Selling Sickness: How the World's Biggest Pharmaceutical Companies are Turning us All into Patients
- Author: Ray Moynihan and Alan Cassels
- Subject: Unnecessary health care
- Publisher: Allen & Unwin (Australia); Nation Books (US)
- Publication date: 2005
- Publication place: United States
- Pages: 254
- ISBN: 978-1-56025-856-8
- OCLC: 60615329

= Selling Sickness =

2005 book by Ray Moynihan and Alan Cassels

Selling Sickness: How the World's Biggest Pharmaceutical Companies are Turning us All into Patients is a 2005 book by Ray Moynihan and Alan Cassels about unnecessary health care.

==Summary==
The work discusses disease mongering. A summary in JAMA described the book as follows:

The book is organized as a series of case studies, each focused on a particular drug. Each chapter explores a different aspect of drug marketing, with evidence drawn from published editorials, news reports, academic journals, and, most interestingly, original interviews with physician-spokespersons and pharmaceutical sales experts.

==Reviews==
Jennifer Barrett in Newsweek said that book was an examination of how the drug industry changed public perception of health care issues.
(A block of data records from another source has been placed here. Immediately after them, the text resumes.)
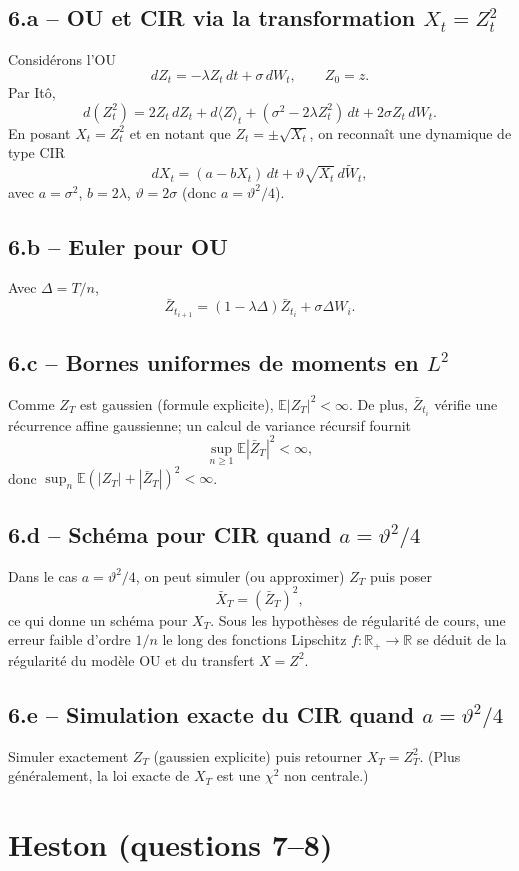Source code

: \documentclass[11pt,a4paper]{article}
\newcommand{\E}{\mathbb{E}}
\newcommand{\R}{\mathbb{R}}
\newcommand{\1}{\mathbbm{1}}
\theoremstyle{plain}
\theoremstyle{definition}
\begin{document}
\subsection{6.a -- OU et CIR via la transformation $X_t=Z_t^2$}
Considérons l'OU
\[
dZ_t=-\lambda Z_t\,dt+\sigma\,dW_t,\qquad Z_0=z.
\]
Par Itô,
\[
d(Z_t^2)=2Z_t\,dZ_t+d\langle Z\rangle_t
+(\sigma^2-2\lambda Z_t^2)\,dt+2\sigma Z_t\,dW_t.
\]
En posant $X_t=Z_t^2$ et en notant que $Z_t=\pm\sqrt{X_t}$, on reconnaît une dynamique de type CIR
\[
dX_t=(a-bX_t)\,dt+\vartheta\sqrt{X_t}\,d\widetilde W_t,
\]
avec $a=\sigma^2$, $b=2\lambda$, $\vartheta=2\sigma$ (donc $a=\vartheta^2/4$).

\subsection{6.b -- Euler pour OU}
Avec $\Delta=T/n$,
\[
\bar Z_{t_{i+1}}=(1-\lambda\Delta)\bar Z_{t_i}+\sigma\Delta W_i.
\]

\subsection{6.c -- Bornes uniformes de moments en $L^2$}
Comme $Z_T$ est gaussien (formule explicite), $\E|Z_T|^2<\infty$. De plus, $\bar Z_{t_i}$ vérifie une récurrence affine gaussienne; un calcul de variance récursif fournit
\[
\sup_{n\ge 1}\E|\bar Z_T|^2<\infty,
\]
donc $\sup_n \E(|Z_T|+|\bar Z_T|)^2<\infty$.

\subsection{6.d -- Schéma pour CIR quand $a=\vartheta^2/4$}
Dans le cas $a=\vartheta^2/4$, on peut simuler (ou approximer) $Z_T$ puis poser
\[
\bar X_T=(\bar Z_T)^2,
\]
ce qui donne un schéma pour $X_T$.
Sous les hypothèses de régularité de cours, une erreur faible d'ordre $1/n$ le long des fonctions Lipschitz $f:\R_+\to\R$ se déduit de la régularité du modèle OU et du transfert $X=Z^2$.

\subsection{6.e -- Simulation exacte du CIR quand $a=\vartheta^2/4$}
Simuler exactement $Z_T$ (gaussien explicite) puis retourner $X_T=Z_T^2$.
(Plus généralement, la loi exacte de $X_T$ est une $\chi^2$ non centrale.)

\section{Heston (questions 7--8)}
\end{document}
A review for the Canadian Centre for Policy Alternatives said that the authors used "well-honed investigative skills" to "provide solid evidence for their claims". Another reviewer said that the book was a "spirited journalistic exposure of the methods used by the pharmaceutical industry to expand the market for its products" Cal Montgomery in Ragged Edge said that the book was " pitched for general audiences with no special training". The Consumers Health Forum of Australia review said that the book "presented convincing examples that support the idea that growing numbers of people are unnecessarily taking medicines." Judy Segal suggested in Canadian Journal for Studies in Discourse and Writing that the book was "a wonderful resource for teaching rhetoric of science"; she generally praised the journalistic approach, but noted that "one might wonder if the authors are sufficiently even-handed in their reporting".

==Selling Sickness documentary==
A Selling Sickness documentary was made as a film companion to the book. Of the film, a reviewer said that "although its critical intent is apparent throughout, it provides a complex account."